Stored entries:
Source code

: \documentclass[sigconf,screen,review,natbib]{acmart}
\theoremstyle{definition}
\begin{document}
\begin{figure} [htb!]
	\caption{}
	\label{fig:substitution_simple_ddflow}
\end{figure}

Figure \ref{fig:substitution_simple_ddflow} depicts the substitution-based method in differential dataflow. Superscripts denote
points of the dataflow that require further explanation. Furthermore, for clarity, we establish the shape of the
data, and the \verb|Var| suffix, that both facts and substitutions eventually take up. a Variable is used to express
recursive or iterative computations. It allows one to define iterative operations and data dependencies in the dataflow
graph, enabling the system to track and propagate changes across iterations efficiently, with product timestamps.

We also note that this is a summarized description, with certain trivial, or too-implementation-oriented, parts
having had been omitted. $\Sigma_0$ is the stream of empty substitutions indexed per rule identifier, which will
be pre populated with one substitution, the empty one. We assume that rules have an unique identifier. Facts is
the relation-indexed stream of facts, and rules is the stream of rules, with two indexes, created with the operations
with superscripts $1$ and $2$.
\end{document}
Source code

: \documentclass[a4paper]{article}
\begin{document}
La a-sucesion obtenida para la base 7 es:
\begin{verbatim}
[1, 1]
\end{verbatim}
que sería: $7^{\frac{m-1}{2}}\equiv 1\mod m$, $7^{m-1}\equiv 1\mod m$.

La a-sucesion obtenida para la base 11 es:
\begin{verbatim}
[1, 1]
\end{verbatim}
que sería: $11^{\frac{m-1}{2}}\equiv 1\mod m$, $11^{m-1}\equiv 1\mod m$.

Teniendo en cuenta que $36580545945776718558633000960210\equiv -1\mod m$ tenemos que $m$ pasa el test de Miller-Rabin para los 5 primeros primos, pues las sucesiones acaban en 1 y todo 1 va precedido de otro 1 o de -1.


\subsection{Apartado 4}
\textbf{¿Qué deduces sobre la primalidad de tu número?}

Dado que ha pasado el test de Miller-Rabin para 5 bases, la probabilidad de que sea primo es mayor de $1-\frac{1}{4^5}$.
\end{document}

WHAT YOU HAVE TO DO: Extract, please, the lines from the start of the entries above through the one with "recursive or iterative", both included, reproducing each exactly and adding nothing.

ANSWER BOX:
Source code

: \documentclass[sigconf,screen,review,natbib]{acmart}
\theoremstyle{definition}
\begin{document}
\begin{figure} [htb!]
	\caption{}
	\label{fig:substitution_simple_ddflow}
\end{figure}

Figure \ref{fig:substitution_simple_ddflow} depicts the substitution-based method in differential dataflow. Superscripts denote
points of the dataflow that require further explanation. Furthermore, for clarity, we establish the shape of the
data, and the \verb|Var| suffix, that both facts and substitutions eventually take up. a Variable is used to express
recursive or iterative computations. It allows one to define iterative operations and data dependencies in the dataflow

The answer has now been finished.